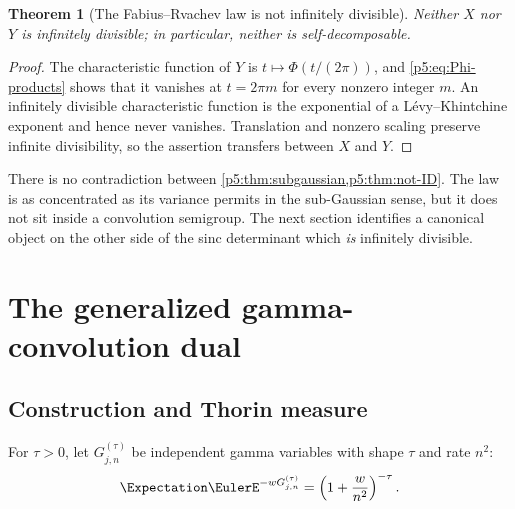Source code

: \documentclass[11pt]{article}
\numberwithin{equation}{section}
\newtheorem{theorem}{Theorem}[section]
\theoremstyle{definition}
\theoremstyle{remark}
\begin{document}
\begin{theorem}[The Fabius--Rvachev law is not infinitely divisible]
\label{p5:thm:not-ID}
Neither $X$ nor $Y$ is infinitely divisible; in particular, neither is
self-decomposable.
\end{theorem}

\begin{proof}
The characteristic function of $Y$ is
$t\mapsto\Phi(t/(2\pi))$, and \cref{p5:eq:Phi-products} shows that it vanishes at
$t=2\pi m$ for every nonzero integer $m$.  An infinitely divisible
characteristic function is the exponential of a L\'evy--Khintchine exponent
and hence never vanishes.  Translation and nonzero scaling preserve infinite
divisibility, so the assertion transfers between $X$ and $Y$.
\end{proof}

\begin{boxedremark}
There is no contradiction between \cref{p5:thm:subgaussian,p5:thm:not-ID}.  The law
is as concentrated as its variance permits in the sub-Gaussian sense, but it
does not sit inside a convolution semigroup.  The next section identifies a
canonical object on the other side of the sinc determinant which \emph{is}
infinitely divisible.
\end{boxedremark}

\section{The generalized gamma-convolution dual}

\subsection{Construction and Thorin measure}

For $\tau>0$, let $G_{j,n}^{(\tau)}$ be independent gamma variables with shape
$\tau$ and rate $n^2$:
\begin{equation}\label{p5:eq:gamma-LT}
 \Expectation\EulerE^{-wG_{j,n}^{(\tau)}}=\left(1+\frac{w}{n^2}\right)^{-\tau}.
\end{equation}
\end{document}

______________________________

#### [Task prompt]
Return the count of lines in the entries above that include the word "boxedremark", without any added text.

#### [Task answer]
2